## What you should do
The lines to reproduce run from the one containing "When Dion explained" through the final line of the entries; write them out exactly and add nothing.

====== Material shown

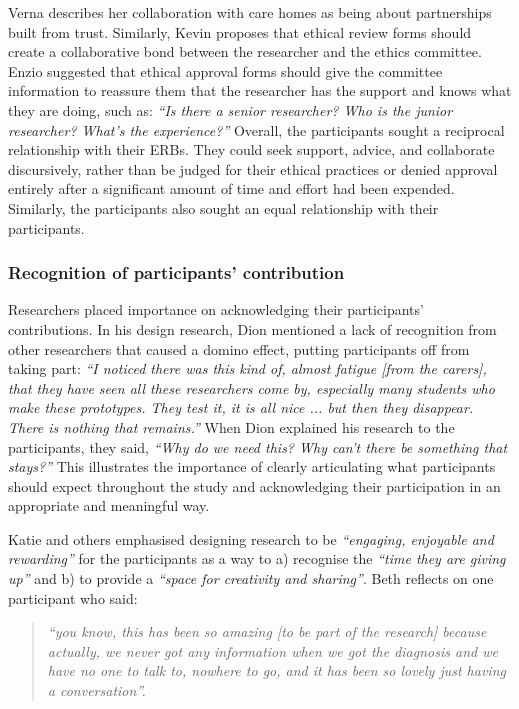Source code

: Verna describes her collaboration with care homes as being about partnerships built from trust. Similarly, Kevin proposes that ethical review forms should create a collaborative bond between the researcher and the ethics committee. Enzio suggested that ethical approval forms should give the committee information to reassure them that the researcher has the support and knows what they are doing, such as: \textit{``Is there a senior researcher? Who is the junior researcher? What’s the experience?''} Overall, the participants sought a reciprocal relationship with their ERBs. They could seek support, advice, and collaborate discursively, rather than be judged for their ethical practices or denied approval entirely after a significant amount of time and effort had been expended. Similarly, the participants also sought an equal relationship with their participants.

\subsubsection{Recognition of participants' contribution}
\label{Ethics:ThemeOnePartTwo}
Researchers placed importance on acknowledging their participants’ contributions. In his design research, Dion mentioned a lack of recognition from other researchers that caused a domino effect, putting participants off from taking part: \textit{``I noticed there was this kind of, almost fatigue [from the carers], that they have seen all these researchers come by, especially many students who make these prototypes. They test it, it is all nice ... but then they disappear. There is nothing that remains.'' }
When Dion explained his research to the participants, they said, \textit{``Why do we need this? Why can’t there be something that stays?''} This illustrates the importance of clearly articulating what participants should expect throughout the study and acknowledging their participation in an appropriate and meaningful way. 

Katie and others emphasised designing research to be \textit{``engaging, enjoyable and rewarding''} for the participants as a way to a) recognise the \textit{``time they are giving up''} and b) to provide a \textit{``space for creativity and sharing''}. Beth reflects on one participant who said:

\begin{quote}
\textit{``you know, this has been so amazing [to be part of the research] because actually, we never got any information when we got the diagnosis and we have no one to talk to, nowhere to go, and it has been so lovely just having a conversation''. 
}
\end{quote}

============

## The completed task
When Dion explained his research to the participants, they said, \textit{``Why do we need this? Why can’t there be something that stays?''} This illustrates the importance of clearly articulating what participants should expect throughout the study and acknowledging their participation in an appropriate and meaningful way. 

Katie and others emphasised designing research to be \textit{``engaging, enjoyable and rewarding''} for the participants as a way to a) recognise the \textit{``time they are giving up''} and b) to provide a \textit{``space for creativity and sharing''}. Beth reflects on one participant who said:

\begin{quote}
\textit{``you know, this has been so amazing [to be part of the research] because actually, we never got any information when we got the diagnosis and we have no one to talk to, nowhere to go, and it has been so lovely just having a conversation''. 
}
\end{quote}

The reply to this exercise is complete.